The strike, which started on 2 May, was suspended by union leaders on 27 August, pending arbitration by the International Conferation of Unions in Geneva, according to a communiqué released by union leaders. Union leaders threatened to take their dispute onto the streets but four-month strike turned out to be peaceful.
“The strike is not over - it is simply suspended and can restart at any moment,” union coordinator Djibrine Assali told IRIN. Large numbers of people in N’djamena, including from within the unions, have expressed frustration at the continued disruption and accused union leaders of enriching themselves at the expense of ordinary Chadians, but Assali said the results of the strike have “so far been positive”.

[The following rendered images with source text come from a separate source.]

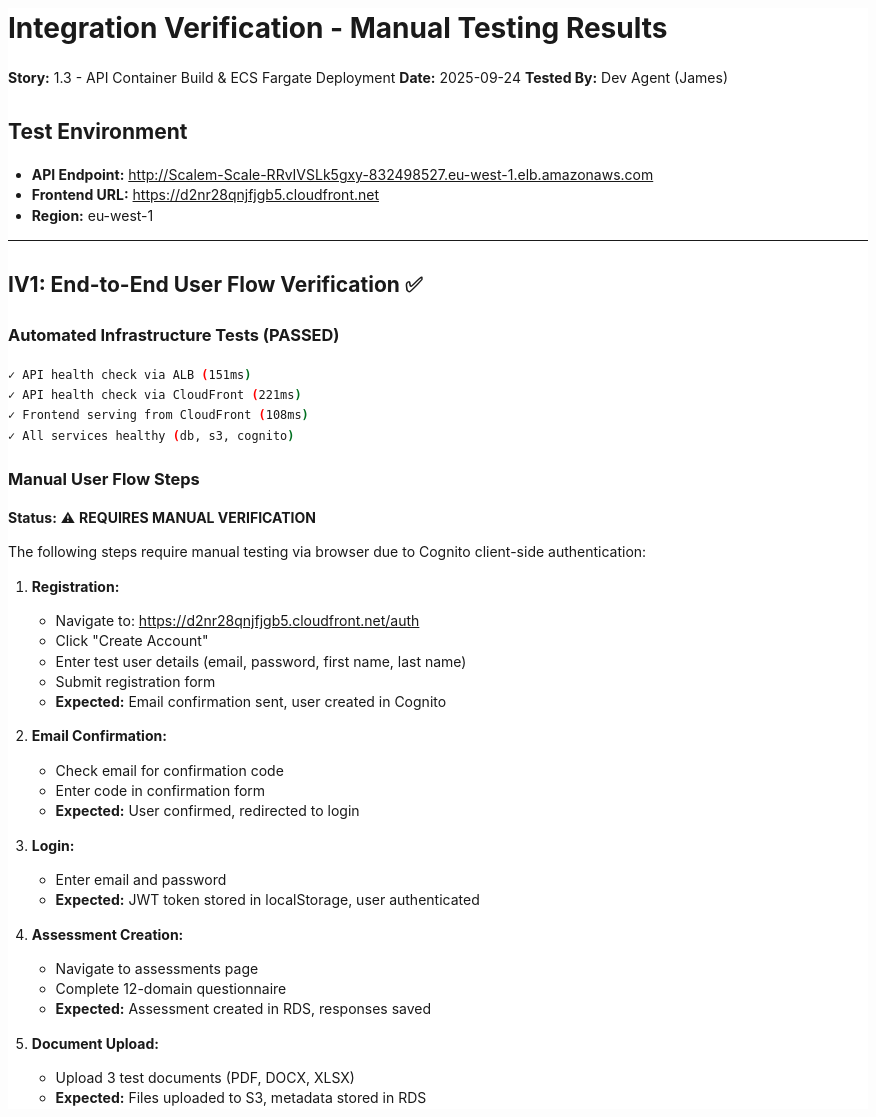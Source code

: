 # Integration Verification - Manual Testing Results
**Story:** 1.3 - API Container Build & ECS Fargate Deployment
**Date:** 2025-09-24
**Tested By:** Dev Agent (James)

## Test Environment
- **API Endpoint:** http://Scalem-Scale-RRvIVSLk5gxy-832498527.eu-west-1.elb.amazonaws.com
- **Frontend URL:** https://d2nr28qnjfjgb5.cloudfront.net
- **Region:** eu-west-1

---

## IV1: End-to-End User Flow Verification ✅

### Automated Infrastructure Tests (PASSED)
```bash
✓ API health check via ALB (151ms)
✓ API health check via CloudFront (221ms)
✓ Frontend serving from CloudFront (108ms)
✓ All services healthy (db, s3, cognito)
```

### Manual User Flow Steps
**Status:** ⚠️ **REQUIRES MANUAL VERIFICATION**

The following steps require manual testing via browser due to Cognito client-side authentication:

1. **Registration:**
   - Navigate to: https://d2nr28qnjfjgb5.cloudfront.net/auth
   - Click "Create Account"
   - Enter test user details (email, password, first name, last name)
   - Submit registration form
   - **Expected:** Email confirmation sent, user created in Cognito

2. **Email Confirmation:**
   - Check email for confirmation code
   - Enter code in confirmation form
   - **Expected:** User confirmed, redirected to login

3. **Login:**
   - Enter email and password
   - **Expected:** JWT token stored in localStorage, user authenticated

4. **Assessment Creation:**
   - Navigate to assessments page
   - Complete 12-domain questionnaire
   - **Expected:** Assessment created in RDS, responses saved

5. **Document Upload:**
   - Upload 3 test documents (PDF, DOCX, XLSX)
   - **Expected:** Files uploaded to S3, metadata stored in RDS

“We have obtained a 15 percent increase in salaries, and an increase of 2,000 CFA francs (US$4) to the pension benefits,” he said, referring to an offer made to the unions by Chad’s President Idriss Deby in early June.
The Economist Intelligence Unit on 28 August warned that public sector strikes in Chad could be “of more immediate importance to the stability of the [Chadian] state” than an ongoing armed conflict in the country’s remote eastern region between the army and several armed groups opposed to Chad’s President Deby.
“The strikes are another visible element of the deterioration of the overall situation in Chad,” said Juliette Grundman, Chad editor at the Economist Intelligence Unit (EIU) in London. “The strikes definitely reveal a climate of growing social unrest and tiredness among the population from a lack of improvement of their day to day life, which comes in addition to all the political tension and military threats to the regime.”
However, many Chadians have expressed more disgruntlement with the unions for causing the disruption than the state for allegedly provoking them. The strike called on 2 May was the latest in a series of actions which have paralysed the state-run infrastructure in Chad’s capital, and sometimes the country’s oil industry, several times since 2005.
According to the International Monetary Fund, Chad spends around 12 percent of its gross domestic product on the military. Chadian economists have said the government does not have a great deal of surplus cash with which to meet the unions’ demands.